*EXERCISE AIM:*
Return each line in the records below that includes "Sref".

*RECORDS FOR THE EXERCISE:*
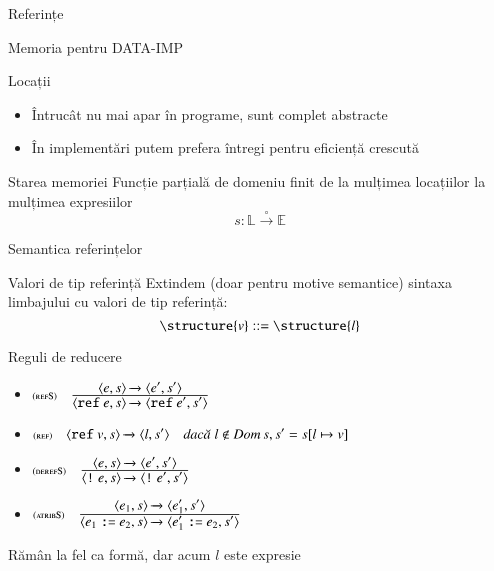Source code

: \documentclass[xcolor=pdftex,romanian,colorlinks]{beamer}
\begin{document}
\begin{section}{Referințe}
\begin{frame}{Memoria pentru DATA-IMP}
\begin{block}{Locații}
\begin{itemize}
\item Întrucât nu mai apar în programe, sunt complet abstracte
\item În implementări putem prefera întregi pentru eficiență crescută
\end{itemize}
\end{block}

\begin{block}{Starea memoriei}
Funcție parțială de domeniu finit de la mulțimea locațiilor la mulțimea expresiilor
\[s : \mathbb{L} \stackrel\circ\rightarrow \mathbb{E}\] 
\end{block}
\end{frame}

\begin{frame}{Semantica referințelor}
\begin{block}{Valori de tip referință}
Extindem (doar pentru motive semantice) sintaxa limbajului cu valori de tip referință:
\[\structure{v} \mathrel{::=} \structure{l}\]
\end{block}
\begin{block}{Reguli de reducere}
\begin{itemize}
\item[] $\reg[refS]{\Ss{\c{\Sref e,s}}{\c{\Sref e',s'}}}{\Ss{\c{e,s}}{\c{e',s'}}}{}$

\item[] $\reg[ref]{\Ss{\c{\Sref v,s}}{\c{l,s'}}}{}{l\not\in\Dom s, s' = s[l\mapsto v]}$

\item[] $\reg[derefS]{\Ss{\c{\terminal{!} e,s}}{\c{\terminal{!} e',s'}}}{\Ss{\c{e,s}}{\c{e',s'}}}{}$

\item[] $\reg[atribS]{\Ss{\c{e_1 \terminal{:=} e_2,s}}{\c{e_1' \terminal{:=} e_2,s'}}}{\Ss{\c{e_1,s}}{\c{e_1',s'}}}{}$
\end{itemize}

 Rămân la fel ca formă, dar acum $l$ este expresie
\end{block}
\end{frame}
\end{section}
\end{document}
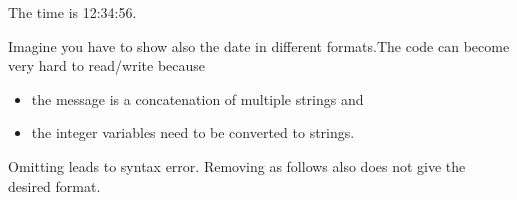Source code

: \documentclass[letterpaper,10pt,english]{sphinxmanual}
\begin{document}
\begin{sphinxVerbatim}[commandchars=\\\{\}]
  
  
  

          
\end{sphinxVerbatim}

\begin{sphinxVerbatim}[commandchars=\\\{\}]
The time is 12:34:56.
\end{sphinxVerbatim}

Imagine you have to show also the date in different formats.The code can become very hard to read/write because
\begin{itemize}
\item {} 
the message is a concatenation of multiple strings and

\item {} 
the integer variables need to be converted to strings.

\end{itemize}

Omitting \sphinxcode{\sphinxupquote{+}} leads to syntax error. Removing  as follows also does not give the desired format.

\begin{sphinxVerbatim}[commandchars=\\\{\}]
        
\end{sphinxVerbatim}
\end{document}
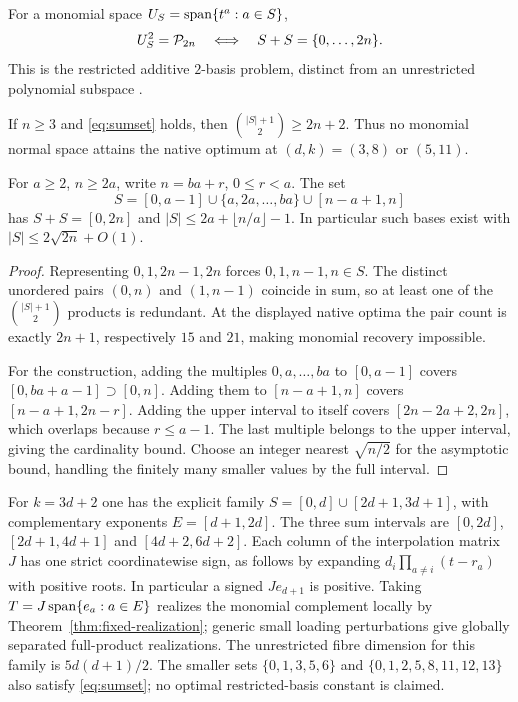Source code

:For a monomial space $U_S=\Span\{t^a:a\in S\}$,
\begin{equation}\label{eq:sumset}
 U_S^2=\PP_{2n}\quad\Longleftrightarrow\quad S+S=\{0,\ldots,2n\}.
\end{equation}
This is the restricted additive $2$-basis problem, distinct from an unrestricted polynomial subspace \cite{Yu,Kohonen14,Kohonen17}.
\begin{proposition}\label{prop:monomial}
If $n\ge3$ and \eqref{eq:sumset} holds, then $\binom{|S|+1}{2}\ge2n+2$. Thus no monomial normal space attains the native optimum at $(d,k)=(3,8)$ or $(5,11)$.

For $a\ge2$, $n\ge2a$, write $n=ba+r$, $0\le r<a$. The set
\[
 S=[0,a-1]\cup\{a,2a,\ldots,ba\}\cup[n-a+1,n]
\]
has $S+S=[0,2n]$ and $|S|\le2a+\lfloor n/a\rfloor-1$. In particular such bases exist with $|S|\le2\sqrt{2n}+O(1)$.
\end{proposition}
\begin{proof}
Representing $0,1,2n-1,2n$ forces $0,1,n-1,n\in S$. The distinct unordered pairs $(0,n)$ and $(1,n-1)$ coincide in sum, so at least one of the $\binom{|S|+1}{2}$ products is redundant. At the displayed native optima the pair count is exactly $2n+1$, respectively $15$ and $21$, making monomial recovery impossible.

For the construction, adding the multiples $0,a,\ldots,ba$ to $[0,a-1]$ covers $[0,ba+a-1]\supset[0,n]$. Adding them to $[n-a+1,n]$ covers $[n-a+1,2n-r]$. Adding the upper interval to itself covers $[2n-2a+2,2n]$, which overlaps because $r\le a-1$. The last multiple belongs to the upper interval, giving the cardinality bound. Choose an integer nearest $\sqrt{n/2}$ for the asymptotic bound, handling the finitely many smaller values by the full interval.
\end{proof}
For $k=3d+2$ one has the explicit family $S=[0,d]\cup[2d+1,3d+1]$, with complementary exponents $E=[d+1,2d]$. The three sum intervals are $[0,2d]$, $[2d+1,4d+1]$ and $[4d+2,6d+2]$. Each column of the interpolation matrix $J$ has one strict coordinatewise sign, as follows by expanding $d_i\prod_{a\ne i}(t-r_a)$ with positive roots. In particular a signed $Je_{d+1}$ is positive. Taking $T=J\Span\{e_a:a\in E\}$ realizes the monomial complement locally by Theorem~\ref{thm:fixed-realization}; generic small loading perturbations give globally separated full-product realizations. The unrestricted fibre dimension for this family is $5d(d+1)/2$. The smaller sets $\{0,1,3,5,6\}$ and $\{0,1,2,5,8,11,12,13\}$ also satisfy \eqref{eq:sumset}; no optimal restricted-basis constant is claimed.

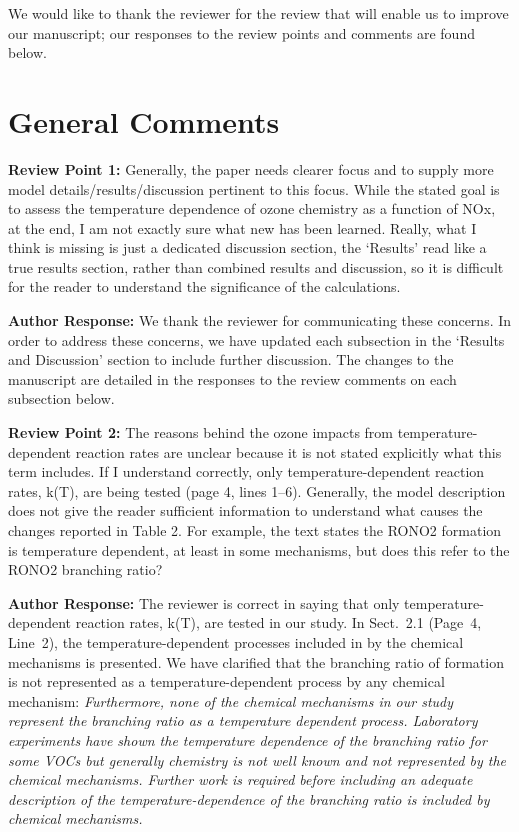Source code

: \documentclass{article}
\begin{document}
We would like to thank the reviewer for the review that will enable us to improve our manuscript; our responses to the review points and comments are found below.

\section*{General Comments}

\textbf{Review Point 1:}  Generally, the paper needs clearer focus and to supply more model details/results/discussion pertinent to this focus. While the stated goal is to assess the temperature dependence of ozone chemistry as a function of NOx, at the end, I am not exactly sure what new has been learned. Really, what I think is missing is just a dedicated discussion section, the `Results' read like a true results section, rather than combined results and discussion, so it is difficult for the reader to understand the significance of the calculations.

\textbf{Author Response:} We thank the reviewer for communicating these concerns. In order to address these concerns, we have updated each subsection in the `Results and Discussion' section to include further discussion. The changes to the manuscript are detailed in the responses to the review comments on each subsection below.

\textbf{Review Point 2:} The reasons behind the ozone impacts from temperature-dependent reaction rates are unclear because it is not stated explicitly what this term includes. If I understand correctly, only temperature-dependent reaction rates, k(T), are being tested (page 4, lines 1–6). Generally, the model description does not give the reader sufficient information to understand what causes the changes reported in Table 2. For example, the text states the RONO2 formation is temperature dependent, at least in some mechanisms, but does this refer to the RONO2 branching ratio?

\textbf{Author Response:} The reviewer is correct in saying that only temperature-dependent reaction rates, k(T), are tested in our study. In Sect.~2.1 (Page~4, Line~2), the temperature-dependent processes included in by the chemical mechanisms is presented. We have clarified that the branching ratio of  formation is not represented as a temperature-dependent process by any chemical mechanism:
\textit{Furthermore, none of the chemical mechanisms in our study represent the  branching ratio as a temperature dependent process. 
Laboratory experiments have shown the temperature dependence of the  branching ratio for some VOCs \citep{Atkinson:1987} but generally  chemistry is not well known \citep{Pusede:2015} and not represented by the chemical mechanisms.
Further work is required before including an adequate description of the temperature-dependence of the  branching ratio is included by chemical mechanisms.
}
\end{document}
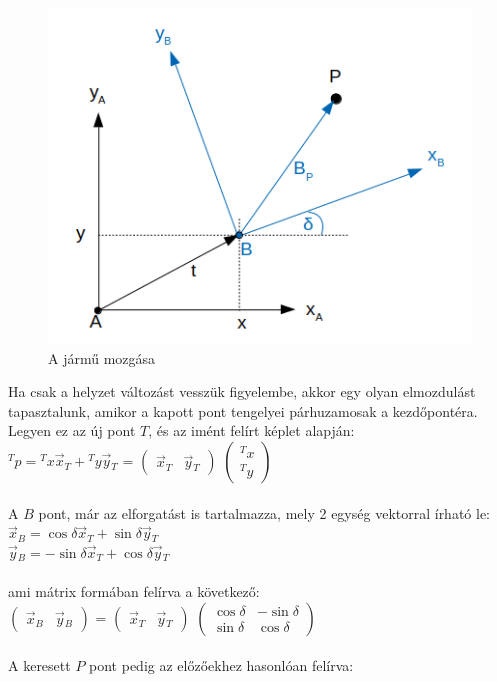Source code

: \begin{figure}[h!]
\centering
\includegraphics[scale=0.70]{images/A_to_B_point.png}
\caption{A jármű mozgása}
\label{fig:a_to_b_point}
\end{figure}

\newpage

Ha csak a helyzet változást vesszük figyelembe, akkor egy olyan elmozdulást tapasztalunk, amikor a kapott pont tengelyei párhuzamosak a kezdőpontéra. Legyen ez az új pont $ T $, és az imént felírt képlet alapján:\\

$ {}^{T}p = {}^{T}x\vec{x}{}_{T} + {}^{T}y\vec{y}{}_{T} $  =
\(
\begin{pmatrix}
	\vec{x}{}_{T} & \vec{y}{}_{T}
\end{pmatrix}	 
\)
\(
\begin{pmatrix}
	{}^{T}x\\
	{}^{T}y
\end{pmatrix}	 
\)\\\\
A $ B $ pont, már az elforgatást is tartalmazza, mely 2 egység vektorral írható le:\\

$ \vec{x}{}_{B} = \cos\delta\vec{x}{}_{T} + \sin\delta\vec{y}{}_{T} $\\

$ \vec{y}{}_{B} = -\sin\delta\vec{x}{}_{T} + \cos\delta\vec{y}{}_{T} $\\\\
ami mátrix formában felírva a következő:\\

\(
\begin{pmatrix}
	\vec{x}{}_{B} & \vec{y}{}_{B}
\end{pmatrix}
\) =
\(
\begin{pmatrix}
	\vec{x}{}_{T} & \vec{y}{}_{T}
\end{pmatrix}
\)
\(
\begin{pmatrix}
	\cos\delta & -\sin\delta\\
	\sin\delta & \cos\delta
\end{pmatrix}
\)\\\\
A keresett $ P $ pont pedig az előzőekhez hasonlóan felírva:\\

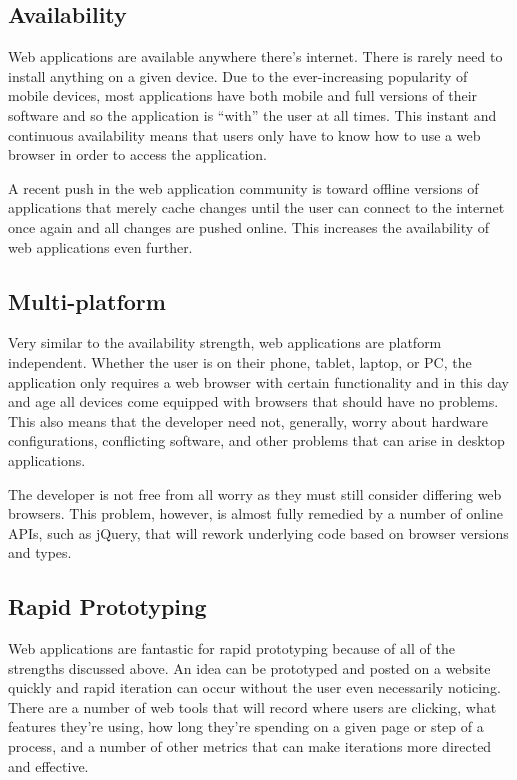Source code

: \documentclass[12pt]{ucthesis}
\begin{document}
\subsection{Availability}
Web applications are available anywhere there's internet. There is rarely need to install anything on a given device. Due to the ever-increasing popularity of mobile devices, most applications have both mobile and full versions of their software and so the application is ``with'' the user at all times. This instant and continuous availability means that users only have to know how to use a web browser in order to access the application.

A recent push in the web application community is toward offline versions of applications that merely cache changes until the user can connect to the internet once again and all changes are pushed online. This increases the availability of web applications even further.

\subsection{Multi-platform}
Very similar to the availability strength, web applications are platform independent. Whether the user is on their phone, tablet, laptop, or PC, the application only requires a web browser with certain functionality and in this day and age all devices come equipped with browsers that should have no problems. This also means that the developer need not, generally, worry about hardware configurations, conflicting software, and other problems that can arise in desktop applications. 

The developer is not free from all worry as they must still consider differing web browsers. This problem, however, is almost fully remedied by a number of online APIs, such as jQuery\cite{jQuery}, that will rework underlying code based on browser versions and types. 

\subsection{Rapid Prototyping}
Web applications are fantastic for rapid prototyping because of all of the strengths discussed above. An idea can be prototyped and posted on a website quickly and rapid iteration can occur without the user even necessarily noticing. There are a number of web tools that will record where users are clicking, what features they're using, how long they're spending on a given page or step of a process, and a number of other metrics that can make iterations more directed and effective.
\end{document}
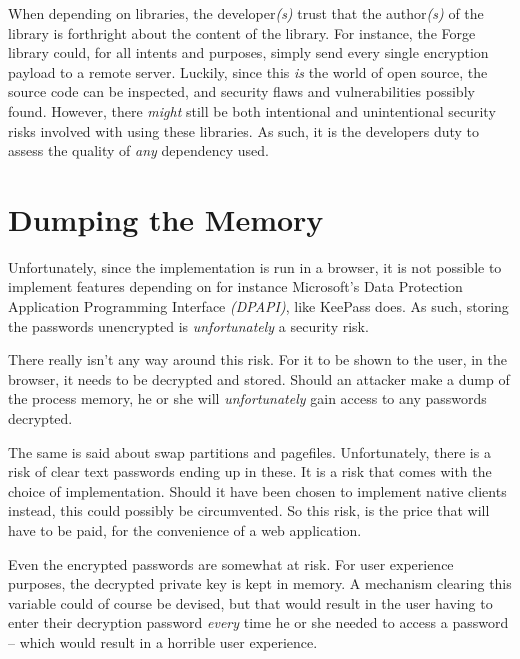 		When depending on libraries, the developer\emph{(s)} trust that the author\emph{(s)} of the library is forthright about the content of the library. For instance, the Forge library could, for all intents and purposes, simply send every single encryption payload to a remote server. Luckily, since this \emph{is} the world of open source, the source code can be inspected, and security flaws and vulnerabilities possibly found. However, there \emph{might} still be both intentional and unintentional security risks involved with using these libraries. As such, it is the developers duty to assess the quality of \emph{any} dependency used.

	\section{Dumping the Memory}
		Unfortunately, since the implementation is run in a browser, it is not possible to implement features depending on for instance Microsoft's Data Protection Application Programming Interface \emph{(DPAPI)}, like KeePass does. As such, storing the passwords unencrypted is \emph{unfortunately} a security risk.

		There really isn't any way around this risk. For it to be shown to the user, in the browser, it needs to be decrypted and stored. Should an attacker make a dump of the process memory, he or she will \emph{unfortunately} gain access to any passwords decrypted. 

		The same is said about swap partitions and pagefiles. Unfortunately, there is a risk of clear text passwords ending up in these. It is a risk that comes with the choice of implementation. Should it have been chosen to implement native clients instead, this could possibly be circumvented. So this risk, is the price that will have to be paid, for the convenience of a web application.

		Even the encrypted passwords are somewhat at risk. For user experience purposes, the decrypted private key is kept in memory. A mechanism clearing this variable could of course be devised, but that would result in the user having to enter their decryption password \emph{every} time he or she needed to access a password -- which would result in a horrible user experience.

*EXERCISE RESULT:*
\item[] $\reg[refS]{\Ss{\c{\Sref e,s}}{\c{\Sref e',s'}}}{\Ss{\c{e,s}}{\c{e',s'}}}{}$
\item[] $\reg[ref]{\Ss{\c{\Sref v,s}}{\c{l,s'}}}{}{l\not\in\Dom s, s' = s[l\mapsto v]}$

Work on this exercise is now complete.